Key Components of an ISS

An intelligent storage system consists of four key components: front end, cache, back end, and physical disks. An I/O request received from the host at the front-end port is processed through cache and back end, to enable storage and retrieval of data from the physical disk. A read request can be serviced directly from cache if the requested data is found in the cache. In modern intelligent storage systems, front end, cache, and back end are typically integrated on a single board (referred as a storage processor or storage controller).
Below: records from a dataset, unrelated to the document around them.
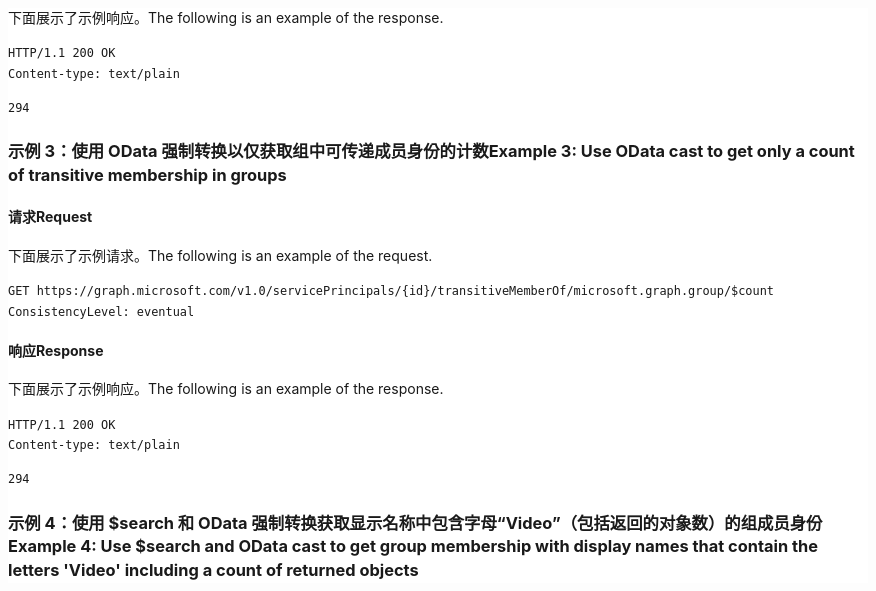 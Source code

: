 <span data-ttu-id="cf5a7-156">下面展示了示例响应。</span><span class="sxs-lookup"><span data-stu-id="cf5a7-156">The following is an example of the response.</span></span>


```http
HTTP/1.1 200 OK
Content-type: text/plain
```

`294`

### <a name="example-3-use-odata-cast-to-get-only-a-count-of-transitive-membership-in-groups"></a><span data-ttu-id="cf5a7-157">示例 3：使用 OData 强制转换以仅获取组中可传递成员身份的计数</span><span class="sxs-lookup"><span data-stu-id="cf5a7-157">Example 3: Use OData cast to get only a count of transitive membership in groups</span></span>

#### <a name="request"></a><span data-ttu-id="cf5a7-158">请求</span><span class="sxs-lookup"><span data-stu-id="cf5a7-158">Request</span></span>

<span data-ttu-id="cf5a7-159">下面展示了示例请求。</span><span class="sxs-lookup"><span data-stu-id="cf5a7-159">The following is an example of the request.</span></span>


```msgraph-interactive
GET https://graph.microsoft.com/v1.0/servicePrincipals/{id}/transitiveMemberOf/microsoft.graph.group/$count
ConsistencyLevel: eventual
```

#### <a name="response"></a><span data-ttu-id="cf5a7-160">响应</span><span class="sxs-lookup"><span data-stu-id="cf5a7-160">Response</span></span>

<span data-ttu-id="cf5a7-161">下面展示了示例响应。</span><span class="sxs-lookup"><span data-stu-id="cf5a7-161">The following is an example of the response.</span></span>


```http
HTTP/1.1 200 OK
Content-type: text/plain
```

`294`

### <a name="example-4-use-search-and-odata-cast-to-get-group-membership-with-display-names-that-contain-the-letters-video-including-a-count-of-returned-objects"></a><span data-ttu-id="cf5a7-162">示例 4：使用 $search 和 OData 强制转换获取显示名称中包含字母“Video”（包括返回的对象数）的组成员身份</span><span class="sxs-lookup"><span data-stu-id="cf5a7-162">Example 4: Use $search and OData cast to get group membership with display names that contain the letters 'Video' including a count of returned objects</span></span>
Key Components of ISS: Front End

The front end provides the interface between the storage system and the host. It consists of two components: front-end ports and front-end controllers. Typically, a front end has redundant controllers for high availability, and each controller contains multiple ports that enable large numbers of hosts to connect to the intelligent storage system. Each front-end controller has processing logic that executes the appropriate transport protocol, such as Fibre Channel, iSCSI, FICON, or FCoE for storage connections. Front-end controllers route data to and from cache via the internal data bus. When the cache receives the write data, the controller sends an acknowledgment message back to the host.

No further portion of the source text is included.